As you can see, we only need the format bits and the slot number of the operation in order to calculate the offset. If our instruction contains a NOP, the offset for that operation in slot number `i` is 0.

It's important to note that the offset is calculated from the beginning of the instruction. Then, we need to count how many operations are inside our instruction till the slot number of the current operation and go adding up to 24 bits. Why 24 bits? That's the smallest operation size we can have (format bits are not taken into account). In other cases, we have extension bytes and our instruction is either 34 or 42 bits. Last but not least, we have to take into account if the operation is part of the second group of operations, and in that case, we need to add 8 more bits.

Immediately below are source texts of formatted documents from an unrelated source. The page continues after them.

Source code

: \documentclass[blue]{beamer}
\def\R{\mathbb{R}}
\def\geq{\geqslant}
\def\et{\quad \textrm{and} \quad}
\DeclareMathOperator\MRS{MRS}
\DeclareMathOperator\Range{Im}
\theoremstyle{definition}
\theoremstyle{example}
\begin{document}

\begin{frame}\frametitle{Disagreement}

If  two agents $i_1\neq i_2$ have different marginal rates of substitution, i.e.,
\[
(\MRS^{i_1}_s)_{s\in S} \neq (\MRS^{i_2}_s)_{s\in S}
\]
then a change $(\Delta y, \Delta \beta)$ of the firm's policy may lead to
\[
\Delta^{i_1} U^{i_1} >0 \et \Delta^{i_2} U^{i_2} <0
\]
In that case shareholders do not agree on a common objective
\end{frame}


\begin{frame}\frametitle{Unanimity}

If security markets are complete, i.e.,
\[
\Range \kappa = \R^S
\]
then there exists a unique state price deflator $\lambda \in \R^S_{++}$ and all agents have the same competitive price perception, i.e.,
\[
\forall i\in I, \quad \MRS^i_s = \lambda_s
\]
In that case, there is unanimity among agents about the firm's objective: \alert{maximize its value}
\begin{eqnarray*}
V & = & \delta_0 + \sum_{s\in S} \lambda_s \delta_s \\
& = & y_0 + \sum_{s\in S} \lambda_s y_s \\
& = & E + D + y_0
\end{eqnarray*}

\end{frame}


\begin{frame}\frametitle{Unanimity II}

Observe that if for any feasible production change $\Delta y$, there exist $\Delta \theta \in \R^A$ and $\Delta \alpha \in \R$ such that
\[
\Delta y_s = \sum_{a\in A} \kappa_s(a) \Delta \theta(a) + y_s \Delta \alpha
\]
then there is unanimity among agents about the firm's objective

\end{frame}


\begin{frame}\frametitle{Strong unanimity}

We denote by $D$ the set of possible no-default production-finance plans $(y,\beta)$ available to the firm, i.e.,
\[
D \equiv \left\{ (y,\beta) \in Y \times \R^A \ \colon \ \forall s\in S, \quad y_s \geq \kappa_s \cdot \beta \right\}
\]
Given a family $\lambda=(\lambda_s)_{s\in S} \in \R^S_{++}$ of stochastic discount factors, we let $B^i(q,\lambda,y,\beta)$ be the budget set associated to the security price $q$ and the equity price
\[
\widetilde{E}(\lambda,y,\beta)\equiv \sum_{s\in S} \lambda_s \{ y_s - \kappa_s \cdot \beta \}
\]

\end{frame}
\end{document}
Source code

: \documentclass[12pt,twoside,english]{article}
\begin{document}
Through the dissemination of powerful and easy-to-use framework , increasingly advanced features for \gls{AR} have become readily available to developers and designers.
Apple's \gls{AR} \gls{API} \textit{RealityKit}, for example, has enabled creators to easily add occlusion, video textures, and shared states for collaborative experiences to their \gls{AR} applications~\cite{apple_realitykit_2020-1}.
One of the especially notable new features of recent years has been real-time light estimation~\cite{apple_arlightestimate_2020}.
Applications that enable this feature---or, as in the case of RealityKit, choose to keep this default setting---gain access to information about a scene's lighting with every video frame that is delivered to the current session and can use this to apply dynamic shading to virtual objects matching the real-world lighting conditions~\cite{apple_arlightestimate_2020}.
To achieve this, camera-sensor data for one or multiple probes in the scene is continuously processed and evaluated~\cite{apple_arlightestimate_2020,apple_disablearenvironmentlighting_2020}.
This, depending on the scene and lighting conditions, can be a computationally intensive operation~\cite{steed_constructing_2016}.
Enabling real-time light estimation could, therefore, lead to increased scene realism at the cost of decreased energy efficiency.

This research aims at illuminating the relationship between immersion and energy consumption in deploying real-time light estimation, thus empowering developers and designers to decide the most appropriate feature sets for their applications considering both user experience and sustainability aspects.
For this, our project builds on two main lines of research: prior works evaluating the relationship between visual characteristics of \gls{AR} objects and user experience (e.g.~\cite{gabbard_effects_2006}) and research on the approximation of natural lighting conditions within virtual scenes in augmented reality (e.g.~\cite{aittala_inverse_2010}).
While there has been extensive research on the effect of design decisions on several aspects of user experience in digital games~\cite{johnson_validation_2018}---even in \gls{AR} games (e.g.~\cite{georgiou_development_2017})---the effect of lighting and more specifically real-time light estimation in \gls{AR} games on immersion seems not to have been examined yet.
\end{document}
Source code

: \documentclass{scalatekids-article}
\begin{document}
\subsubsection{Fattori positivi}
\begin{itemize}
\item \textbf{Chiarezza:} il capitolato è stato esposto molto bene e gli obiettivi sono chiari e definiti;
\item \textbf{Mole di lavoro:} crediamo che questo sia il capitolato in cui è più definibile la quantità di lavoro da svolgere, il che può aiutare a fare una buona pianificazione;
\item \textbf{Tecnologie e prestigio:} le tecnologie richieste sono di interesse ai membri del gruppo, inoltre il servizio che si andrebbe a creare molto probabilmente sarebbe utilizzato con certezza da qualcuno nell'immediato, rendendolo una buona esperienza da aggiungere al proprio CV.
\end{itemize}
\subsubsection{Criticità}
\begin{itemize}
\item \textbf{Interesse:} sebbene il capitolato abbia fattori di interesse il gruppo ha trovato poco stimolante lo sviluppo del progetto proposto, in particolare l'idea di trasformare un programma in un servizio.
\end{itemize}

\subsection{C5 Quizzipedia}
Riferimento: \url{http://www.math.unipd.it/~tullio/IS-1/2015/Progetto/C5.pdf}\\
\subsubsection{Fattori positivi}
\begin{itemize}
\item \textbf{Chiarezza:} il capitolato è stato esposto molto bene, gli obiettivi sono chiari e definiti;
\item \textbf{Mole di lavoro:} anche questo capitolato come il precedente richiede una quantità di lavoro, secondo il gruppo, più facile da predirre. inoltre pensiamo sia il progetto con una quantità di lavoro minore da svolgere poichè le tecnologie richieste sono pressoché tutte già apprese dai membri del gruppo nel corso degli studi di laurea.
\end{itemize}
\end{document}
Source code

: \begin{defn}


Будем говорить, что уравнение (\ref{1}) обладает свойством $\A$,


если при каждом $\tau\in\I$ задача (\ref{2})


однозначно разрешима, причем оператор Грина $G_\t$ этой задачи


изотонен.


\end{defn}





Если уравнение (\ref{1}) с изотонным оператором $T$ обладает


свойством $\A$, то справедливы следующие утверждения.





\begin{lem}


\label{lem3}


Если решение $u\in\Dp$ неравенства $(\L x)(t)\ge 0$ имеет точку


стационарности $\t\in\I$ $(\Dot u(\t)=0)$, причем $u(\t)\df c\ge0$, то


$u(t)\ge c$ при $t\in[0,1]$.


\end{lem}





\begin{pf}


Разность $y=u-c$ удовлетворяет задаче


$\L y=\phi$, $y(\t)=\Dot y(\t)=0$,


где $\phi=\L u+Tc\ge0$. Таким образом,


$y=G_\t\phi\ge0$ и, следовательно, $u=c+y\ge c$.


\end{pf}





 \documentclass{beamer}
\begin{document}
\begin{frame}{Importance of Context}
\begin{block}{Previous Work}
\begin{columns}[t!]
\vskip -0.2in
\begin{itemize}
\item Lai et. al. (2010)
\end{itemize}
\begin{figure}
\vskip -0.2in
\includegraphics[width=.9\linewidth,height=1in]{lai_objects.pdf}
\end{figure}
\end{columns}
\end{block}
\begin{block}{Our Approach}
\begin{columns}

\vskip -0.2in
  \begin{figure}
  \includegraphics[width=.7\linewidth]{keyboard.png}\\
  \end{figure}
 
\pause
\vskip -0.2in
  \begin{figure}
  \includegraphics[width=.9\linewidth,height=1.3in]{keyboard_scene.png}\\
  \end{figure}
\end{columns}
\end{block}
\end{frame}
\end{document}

Now, let's go back to our instruction bytes:

7C 47 81 43 60 21 60 A0 85 50 80 30 03 C1 08 00 40 E0 60 45 60 11 40 0F 80 00 57 01

If we follow the above algorithm to calculate the offset for the first operation, we get the following result:

We know that the format bits for the instruction are 0x02AA, the slot number for the first operation is 0 and its format bits are `01`. This means that `offset` is 0, basically, because the condition `i < slotnumber` is not satisfied, `i` and `slotnumber` are both 0. The second operation `offset` will be 24, the third one will be 48, the fourth one will be ... 80 and the fifth will be ... 104. Were you expecting 96 for the fourth and 192 for the fifth? :P No, both operations belong to the second group of operations so we need to add 8 bits.

As our first operation is 40 bits long, and knowing that we have 16 bits at the beginning of the stream for the format bytes, we know that our bit stream is going to be, at most, as long as:

7c 47 - 81 43 60 21 60 ^^ ^^ ^^ ^^ ^^ ^^ ^^ (fb n ins) - (op bytes)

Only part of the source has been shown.